16. I would like to congratulate Mr Tan Chong Meng, Ms Caroline Yang, Sister Mary Liew and Brother Kam Soon Huat, and all the award recipients and teams for receiving the COVID-19 National Awards. These awards are a recognition of their contributions and service to Singapore and the maritime sector in our collective fight against COVID-19.
17. Beyond the pandemic, the industry and unions have been our unwavering allies in driving transformation of the maritime sector. An example is the Maritime Industry Transformation Tripartite Committee which was announced in April last year to support the achievement of the refreshed Sea Transport Industry Transformation Map targets.
18. Maritime Singapore’s tripartite partnership will also be our strength as we develop capabilities in digitalisation and decarbonisation. Last September, I was delighted that Sister Mary, Brother Kam and Sister Caroline were able to join Chairman/MPA, CE/MPA and myself on a working visit to Tokyo to meet key companies and learn more about opportunities for collaboration with our Japanese counterparts. We are planning our next working trip for this year.
19. I am not aware of another country which has adopted such a collaborative tripartite approach in their digitalisation and decarbonisation journey. On the contrary, we have read media reports of industrial strikes in overseas jurisdictions which have disrupted business operations and supply chains.

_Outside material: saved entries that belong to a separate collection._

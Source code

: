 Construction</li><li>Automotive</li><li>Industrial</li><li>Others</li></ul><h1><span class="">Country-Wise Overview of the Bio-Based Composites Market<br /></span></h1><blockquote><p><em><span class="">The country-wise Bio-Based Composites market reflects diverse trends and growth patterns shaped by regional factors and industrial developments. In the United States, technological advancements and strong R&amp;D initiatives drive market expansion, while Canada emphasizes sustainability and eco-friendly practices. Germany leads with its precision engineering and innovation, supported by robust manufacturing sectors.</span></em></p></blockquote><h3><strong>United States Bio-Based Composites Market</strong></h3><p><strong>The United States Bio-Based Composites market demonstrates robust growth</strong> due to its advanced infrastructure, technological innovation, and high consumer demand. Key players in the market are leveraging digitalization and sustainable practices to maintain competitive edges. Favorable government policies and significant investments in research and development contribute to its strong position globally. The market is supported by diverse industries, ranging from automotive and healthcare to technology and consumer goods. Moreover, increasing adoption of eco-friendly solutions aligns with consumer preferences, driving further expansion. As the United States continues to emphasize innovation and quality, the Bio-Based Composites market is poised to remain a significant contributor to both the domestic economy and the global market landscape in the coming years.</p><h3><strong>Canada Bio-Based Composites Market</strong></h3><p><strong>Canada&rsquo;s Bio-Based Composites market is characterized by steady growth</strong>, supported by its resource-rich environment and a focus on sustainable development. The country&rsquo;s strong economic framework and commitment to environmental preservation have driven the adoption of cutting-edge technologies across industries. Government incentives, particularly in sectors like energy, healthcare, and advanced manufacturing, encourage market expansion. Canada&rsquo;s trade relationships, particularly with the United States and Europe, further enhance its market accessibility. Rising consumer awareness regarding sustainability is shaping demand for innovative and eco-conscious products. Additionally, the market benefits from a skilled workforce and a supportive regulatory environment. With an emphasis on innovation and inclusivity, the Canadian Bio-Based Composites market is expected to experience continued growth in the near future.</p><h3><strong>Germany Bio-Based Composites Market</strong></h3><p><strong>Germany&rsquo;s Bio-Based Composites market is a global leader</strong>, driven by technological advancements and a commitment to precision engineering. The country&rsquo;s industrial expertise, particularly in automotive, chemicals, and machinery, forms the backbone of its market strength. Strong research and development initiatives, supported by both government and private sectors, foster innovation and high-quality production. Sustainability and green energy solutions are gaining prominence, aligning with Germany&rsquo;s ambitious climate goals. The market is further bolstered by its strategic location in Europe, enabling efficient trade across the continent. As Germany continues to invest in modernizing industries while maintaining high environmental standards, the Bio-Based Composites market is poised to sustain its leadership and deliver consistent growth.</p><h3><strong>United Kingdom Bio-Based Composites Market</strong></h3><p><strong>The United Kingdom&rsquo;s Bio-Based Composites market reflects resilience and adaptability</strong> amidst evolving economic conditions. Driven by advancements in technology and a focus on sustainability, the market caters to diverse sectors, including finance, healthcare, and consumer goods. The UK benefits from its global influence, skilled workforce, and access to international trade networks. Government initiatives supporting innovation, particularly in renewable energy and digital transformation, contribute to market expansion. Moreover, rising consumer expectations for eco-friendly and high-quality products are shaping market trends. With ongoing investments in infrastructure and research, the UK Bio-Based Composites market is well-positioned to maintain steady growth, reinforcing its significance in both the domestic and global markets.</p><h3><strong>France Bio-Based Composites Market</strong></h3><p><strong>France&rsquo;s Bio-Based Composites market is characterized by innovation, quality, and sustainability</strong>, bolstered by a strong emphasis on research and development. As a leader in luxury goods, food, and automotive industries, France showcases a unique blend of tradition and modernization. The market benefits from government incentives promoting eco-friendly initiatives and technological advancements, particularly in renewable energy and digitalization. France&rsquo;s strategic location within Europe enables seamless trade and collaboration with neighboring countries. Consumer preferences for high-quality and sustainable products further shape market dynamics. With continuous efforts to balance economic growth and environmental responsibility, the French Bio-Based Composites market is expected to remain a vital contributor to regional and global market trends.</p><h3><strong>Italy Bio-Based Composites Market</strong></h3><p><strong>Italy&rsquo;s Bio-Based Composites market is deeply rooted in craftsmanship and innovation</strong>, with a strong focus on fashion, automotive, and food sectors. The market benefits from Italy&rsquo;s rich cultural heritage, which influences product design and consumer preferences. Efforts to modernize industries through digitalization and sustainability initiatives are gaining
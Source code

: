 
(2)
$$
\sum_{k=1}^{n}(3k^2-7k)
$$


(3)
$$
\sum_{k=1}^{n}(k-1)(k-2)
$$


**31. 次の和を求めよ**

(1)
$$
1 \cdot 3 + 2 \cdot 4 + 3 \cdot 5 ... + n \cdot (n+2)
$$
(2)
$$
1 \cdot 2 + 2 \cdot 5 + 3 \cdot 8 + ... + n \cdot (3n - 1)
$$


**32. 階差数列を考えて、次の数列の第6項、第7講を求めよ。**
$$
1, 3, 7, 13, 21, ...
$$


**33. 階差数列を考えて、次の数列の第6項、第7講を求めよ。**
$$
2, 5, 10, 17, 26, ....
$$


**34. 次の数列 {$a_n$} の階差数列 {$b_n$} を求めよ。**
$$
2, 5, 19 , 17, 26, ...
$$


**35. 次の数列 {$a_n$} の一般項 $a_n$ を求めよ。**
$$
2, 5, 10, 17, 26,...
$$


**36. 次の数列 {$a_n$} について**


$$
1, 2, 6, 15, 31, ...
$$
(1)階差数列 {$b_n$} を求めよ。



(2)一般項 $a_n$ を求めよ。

20. We treasure our strong tripartite partnership in Singapore, and we will continue to nurture and enhance it over time. This is our strength and we will use it as a competitive advantage to differentiate ourselves, and enable Maritime Singapore to move ahead more quickly and go further.
21. There is a saying that the winds and the waves are always on the side of the ablest navigators. And teamwork is essential for the ship to overcome strong winds and stormy seas. With all hands on deck, I am confident that we will be able to sail together and reach new frontiers.
22. I wish everyone a pleasant evening ahead. Thank you.